In terms of the key sector of Sun and Sea, Santa Catarina´s most famous and most frequented destination is the capital of Florianopolis, which sits one part on the mainland and one part on the island of Santa Catarina, the two halves being joined by the Hercilio Luz Bridge, a massive suspension bridge measuring over 800 metres. Florianopolis is well-known for its quality of life, being the Brazilian capital city with the highest HDI (0.905) according to the UN and hailed by Brazil´s Veja (Look) magazine as “the best place to live in Brazil”. Florianopolis was awarded the Travellers’ Choice® 2012 Beach Destinations Winner by travel industry guru www.tripadvisor.com, with the website acknowledging that “Florianopolis is a thriving destination for its perfect beaches, excellent surfing, amazing seafood, and juxtaposition of a modern megacity with 16th-century colonial fortresses and relaxed markets and parks.”

Proving the State’s worth as a varied and diverse destination, the same website lists “278 things to do in Santa Catarina” and Santur has mapped the State into 10 diverse regions all offering all, some or one of these segments, not to mention wine tours, whale watching and stop-overs for cruise liners.

With all this beauty and diversity, however, Santa Catarina is still not without the infrastructure problems that are common in Brazil and as such needs investment in order to really stand out as a key international tourist destination. Walendowsky admitted this stating that “we know that, not only Santa Catarina, but all of Brazil is a privileged tourism destination, but we need better infrastructure like airports, roads, we all know this. So this is a challenge as well – to have these hindrances removed. The State continues to make a series of investments in roadways – currently, all 293 of Santa Catarina’s municipalities have at least one paved road connecting them to a major Federal or State roadway. It is the only State in Brazil where this is true. This is also an investment in tourism.”

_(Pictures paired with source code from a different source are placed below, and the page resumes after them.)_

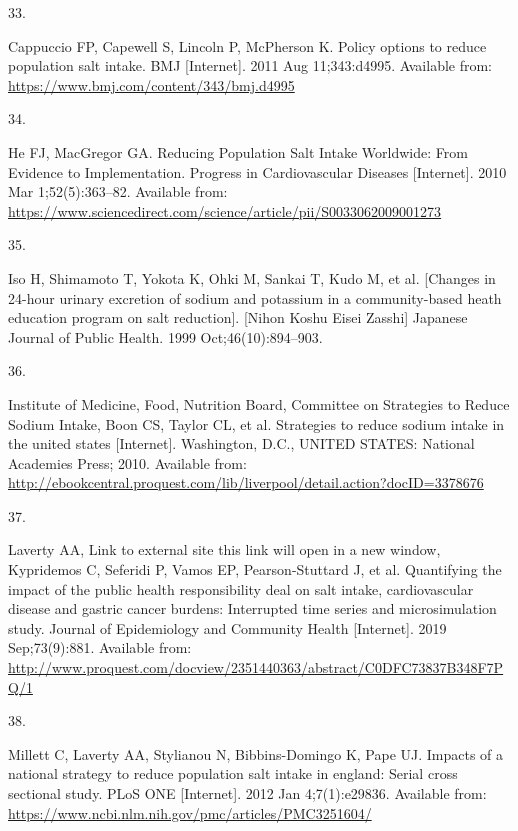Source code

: \documentclass[
]{article}
\newlength{\cslhangindent}
\newlength{\csllabelwidth}
\newlength{\cslentryspacingunit} %
\newenvironment{CSLReferences}[2] %
 {%
  \setlength{\parindent}{0pt}
  \ifodd #1
  \let\oldpar\par
  \def\par{\hangindent=\cslhangindent\oldpar}
  \fi
  \setlength{\parskip}{#2\cslentryspacingunit}
 }%
 {}
\newcommand{\CSLLeftMargin}[1]{\parbox[t]{\csllabelwidth}{#1}}
\newcommand{\CSLRightInline}[1]{\parbox[t]{\linewidth - \csllabelwidth}{#1}\break}
\begin{document}
\begin{CSLReferences}{0}{0}
\leavevmode{}%
\CSLLeftMargin{33. }%
\CSLRightInline{Cappuccio FP, Capewell S, Lincoln P, McPherson K. Policy
options to reduce population salt intake. BMJ {[}Internet{]}. 2011 Aug
11;343:d4995. Available from:
\url{https://www.bmj.com/content/343/bmj.d4995}}

\leavevmode{}%
\CSLLeftMargin{34. }%
\CSLRightInline{He FJ, MacGregor GA. Reducing Population Salt Intake
Worldwide: From Evidence to Implementation. Progress in Cardiovascular
Diseases {[}Internet{]}. 2010 Mar 1;52(5):363--82. Available from:
\url{https://www.sciencedirect.com/science/article/pii/S0033062009001273}}

\leavevmode{}%
\CSLLeftMargin{35. }%
\CSLRightInline{Iso H, Shimamoto T, Yokota K, Ohki M, Sankai T, Kudo M,
et al. {[}Changes in 24-hour urinary excretion of sodium and potassium
in a community-based heath education program on salt reduction{]}.
{[}Nihon Koshu Eisei Zasshi{]} Japanese Journal of Public Health. 1999
Oct;46(10):894--903. }

\leavevmode{}%
\CSLLeftMargin{36. }%
\CSLRightInline{Institute of Medicine, Food, Nutrition Board, Committee
on Strategies to Reduce Sodium Intake, Boon CS, Taylor CL, et al.
Strategies to reduce sodium intake in the united states {[}Internet{]}.
Washington, D.C., UNITED STATES: National Academies Press; 2010.
Available from:
\url{http://ebookcentral.proquest.com/lib/liverpool/detail.action?docID=3378676}}

\leavevmode{}%
\CSLLeftMargin{37. }%
\CSLRightInline{Laverty AA, Link to external site this link will open in
a new window, Kypridemos C, Seferidi P, Vamos EP, Pearson-Stuttard J, et
al. Quantifying the impact of the public health responsibility deal on
salt intake, cardiovascular disease and gastric cancer burdens:
Interrupted time series and microsimulation study. Journal of
Epidemiology and Community Health {[}Internet{]}. 2019 Sep;73(9):881.
Available from:
\url{http://www.proquest.com/docview/2351440363/abstract/C0DFC73837B348F7PQ/1}}

\leavevmode{}%
\CSLLeftMargin{38. }%
\CSLRightInline{Millett C, Laverty AA, Stylianou N, Bibbins-Domingo K,
Pape UJ. Impacts of a national strategy to reduce population salt intake
in england: Serial cross sectional study. PLoS ONE {[}Internet{]}. 2012
Jan 4;7(1):e29836. Available from:
\url{https://www.ncbi.nlm.nih.gov/pmc/articles/PMC3251604/}}


\end{CSLReferences}
\end{document}
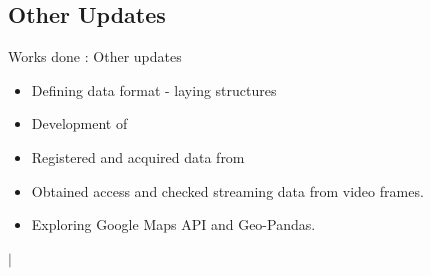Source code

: \documentclass{beamer}
\newcommand{\link}[2]{\href{#1}{\textit{\color{blue}{#2}}}}%
\begin{document}
	\subsection{Other Updates}
	\begin{frame}{Works done : Other updates}
		\begin{itemize}
			\item Defining data format - laying structures \link{https://github.com/Project-Dragon-Fly/mock-servers/blob/main/data\_format.md}{visit here}
			\item Development of \link{https://github.com/Project-Dragon-Fly/backend-server}{boilerplate codes}
			\item Registered and acquired data from \link{https://www.aicitychallenge.org/}{NVIDIA AI City Challenge}
			\item Obtained access and checked streaming data from video frames.
			\item Exploring Google Maps API and Geo-Pandas.
		\end{itemize}
		\begin{center}
			\link{https://github.com/Project-Dragon-Fly}{GitHub Organization} $|$ \link{https://drive.google.
				com/drive/folders/1GbQ1L1mfY97nh3NXE4Iyz\_e2gIwvmH0V?usp=sharing}{Shared Google Drive}
		\end{center}
	\end{frame}

\end{document}
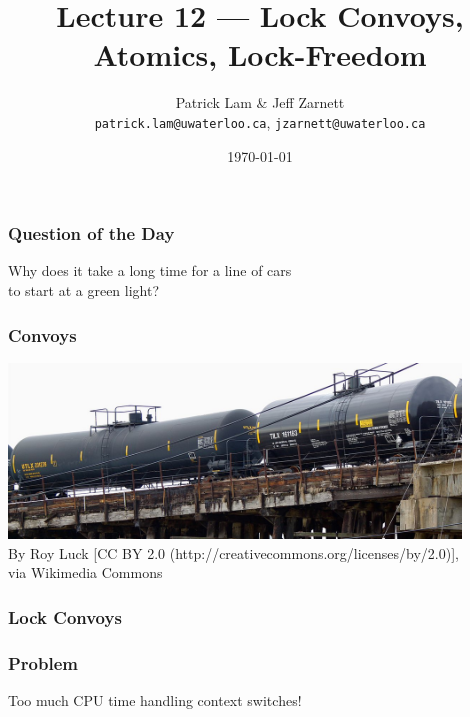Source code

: 

\title{Lecture 12 --- Lock Convoys, Atomics, Lock-Freedom}

\author{Patrick Lam \& Jeff Zarnett \\ \small \texttt{patrick.lam@uwaterloo.ca}, \texttt{jzarnett@uwaterloo.ca}}
\date{\today}




\begin{frame}
  \titlepage

 \end{frame}
 

\begin{frame}
\frametitle{Question of the Day}
\Large
\vspace*{-3em}
Why does it take a long time for a line of cars \\
to start at a green light?

\end{frame}

\begin{frame}
\frametitle{Convoys}
\begin{center}
\includegraphics[width=0.9\textwidth]{images/L08-DOT-111-convoy.jpg}\\
By Roy Luck [CC BY 2.0 (http://creativecommons.org/licenses/by/2.0)], \\
via Wikimedia Commons
\end{center}
\end{frame}

\begin{frame}
\frametitle{Lock Convoys}
\begin{center}
\scalebox{0.4}{
}
\end{center}
\end{frame}

\begin{frame}
\frametitle{Problem}
\begin{center}
\Large
\vspace*{-2em}
Too much CPU time handling context switches!
\end{center}
\end{frame}

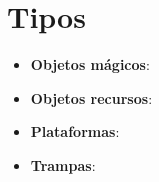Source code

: \section{Tipos} %


\begin{itemize}
    \item \textbf{Objetos mágicos}:
    \item \textbf{Objetos recursos}:
    \item \textbf{Plataformas}:
    \item \textbf{Trampas}:
\end{itemize}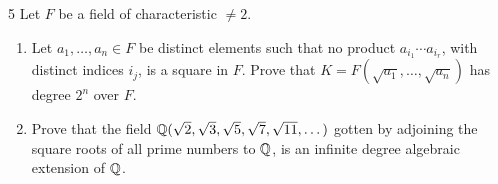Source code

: \documentclass[12pt]{article}
\begin{document}
\newpage

\begin{problem}{5}
    Let $F$ be a field of characteristic $\neq 2$.  
    \begin{enumerate}\renewcommand{\itemsep}{3mm}
    \item Let $a_1,\dotsc,a_n \in F$ be distinct elements such that no product $a_{i_1}\dotsm a_{i_r}$, with distinct indices $i_j$, is a square in $F$.  Prove that $K = F(\sqrt{a_1},\dotsc,\sqrt{a_n})$ has degree $2^n$ over $F$.

    \item Prove that the field $\Q(\sqrt{2}, \sqrt{3}, \sqrt{5}, \sqrt{7}, \sqrt{11}, \dotsc)$ gotten by adjoining the square roots of all prime numbers to $\Q$, is an infinite degree algebraic extension of $\Q$. 
    \end{enumerate}
\end{problem}
\end{document}
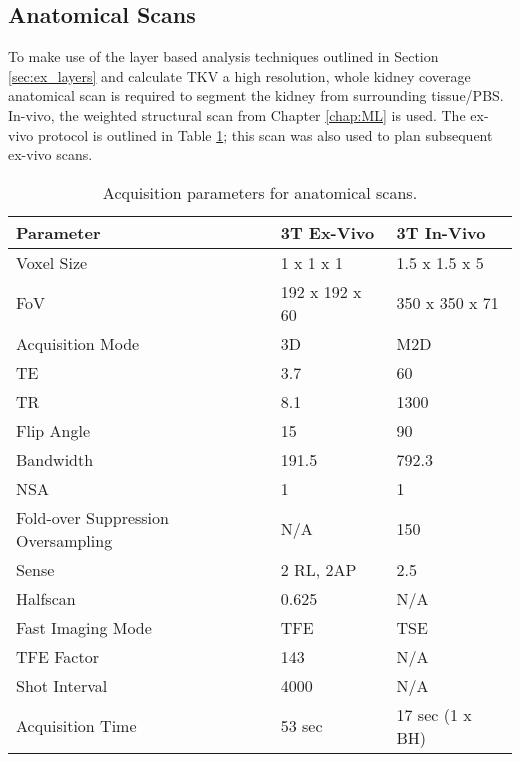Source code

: \subsection{Anatomical Scans}

To make use of the layer based analysis techniques outlined in Section \ref{sec:ex_layers} and calculate \ac{TKV} a high resolution, whole kidney coverage anatomical scan is required to segment the kidney from surrounding tissue/\ac{PBS}. In-vivo, the \ttwo weighted structural scan from Chapter \ref{chap:ML} is used. The ex-vivo protocol is outlined in Table \ref{tab:ex_anatomical}; this scan was also used to plan subsequent ex-vivo scans.

\begin{table}[H]
	\centering
	\begin{tabularx}{1.0\textwidth}{|X|X|X|}
		\hline
		Parameter                          & 3T Ex-Vivo     & 3T In-Vivo      \\ \hline
		Voxel Size                         & 1 x 1 x 1      & 1.5 x 1.5 x 5   \\ \hline
		FoV                                & 192 x 192 x 60 & 350 x 350 x 71  \\ \hline
		Acquisition Mode                   & 3D             & M2D             \\ \hline
		TE                                 & 3.7            & 60              \\ \hline
		TR                                 & 8.1            & 1300            \\ \hline
		Flip Angle                         & 15             & 90              \\ \hline
		Bandwidth                          & 191.5          & 792.3           \\ \hline
		NSA                                & 1              & 1               \\ \hline
		Fold-over Suppression Oversampling & N/A            & 150             \\ \hline
		Sense                              & 2 RL, 2AP      & 2.5             \\ \hline
		Halfscan                           & 0.625          & N/A             \\ \hline
		Fast Imaging Mode                  & TFE            & TSE             \\ \hline
		TFE Factor                         & 143            & N/A             \\ \hline
		Shot Interval                      & 4000           & N/A             \\ \hline
		Acquisition Time                   & 53 sec         & 17 sec (1 x BH) \\ \hline
	\end{tabularx}
	\caption{Acquisition parameters for anatomical scans.}
	\label{tab:ex_anatomical}
\end{table}

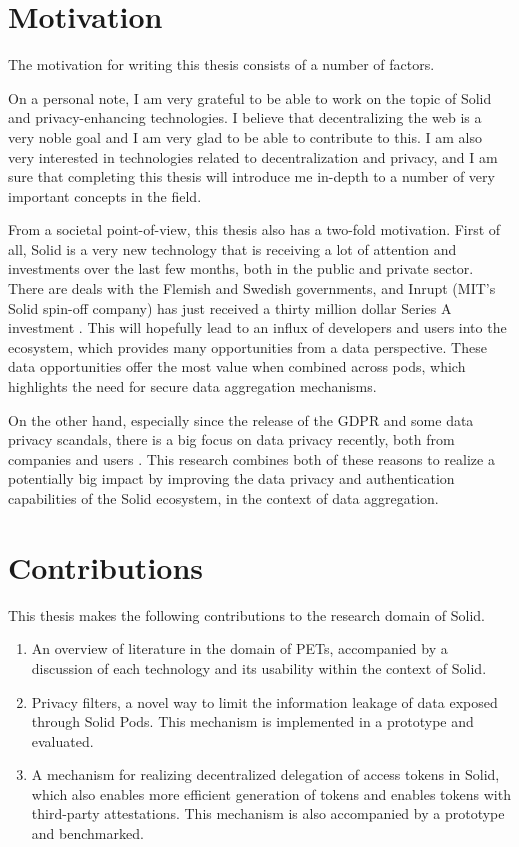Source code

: \section{Motivation}
\label{sec:motivation}
The motivation for writing this thesis consists of a number of factors. 

On a personal note, I am very grateful to be able to work on the topic of Solid and privacy-enhancing technologies. I believe that decentralizing the web is a very noble goal and I am very glad to be able to contribute to this. I am also very interested in technologies related to decentralization and privacy, and I am sure that completing this thesis will introduce me in-depth to a number of very important concepts in the field.

From a societal point-of-view, this thesis also has a two-fold motivation. First of all, Solid is a very new technology that is receiving a lot of attention and investments over the last few months, both in the public and private sector. There are deals with the Flemish  and Swedish  governments, and Inrupt (MIT's Solid spin-off company) has just received a thirty million dollar Series A investment . This will hopefully lead to an influx of developers and users into the ecosystem, which provides many opportunities from a data perspective. These data opportunities offer the most value when combined across pods, which highlights the need for secure data aggregation mechanisms.

On the other hand, especially since the release of the GDPR and some data privacy scandals, there is a big focus on data privacy recently, both from companies and users . This research combines both of these reasons to realize a potentially big impact by improving the data privacy and authentication capabilities of the Solid  ecosystem, in the context of data aggregation. 

\section{Contributions}
\label{sec:contributions}
This thesis makes the following contributions to the research domain of Solid.
\begin{enumerate}
    \item An overview of literature in the domain of \acrlong{PETs}, accompanied by a discussion of each technology and its usability within the context of Solid.
    \item Privacy filters, a novel way to limit the information leakage of data exposed through Solid Pods. This mechanism is implemented in a prototype and evaluated.
    \item A mechanism for realizing decentralized delegation of access tokens in Solid, which also enables more efficient generation of tokens and enables tokens with third-party attestations. This mechanism is also accompanied by a prototype and benchmarked.
\end{enumerate}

Cintra also sees “great opportunities for international investors in tourism in Santa Catarina. Santa Catarina already has a traditional industry which has become globalized. Tourism is endeavouring but we are still not globalized to our full potential.” Talking specifically she mentions that “there are great opportunities to set up hotel chains under international flags; there are opportunities for the implementation of new event centres (which could be a public private partnership, PPP)” and adds that “the opportunity exists, due to huge lack of new modern marinas, for international know-how in this sector.” Walendowsky further highlights the need for “investments to build attractive inns, farm-hotels – as rural tourism is very strong in this region – and make the existing farms and facilities better equipped and more attractive, because the scenery is already there, and it is different from anywhere else in the world.”

Tourists and expats often comment that Santa Catarina feels more “organized” than the rest of Brazil, undoubtedly a result of its European origins, having been colonized by some “23 different ethnic groups” so even though Walendowsky admits that Santa Catarina “can never become as big in tourism as São Paulo or Rio, because we are limited by our size” it is definitely a State in which tourism is thriving, diversifying, expanding and taking the right steps to fulfill Walendowsky´s goal “to be the best touristic destination in Brazil.”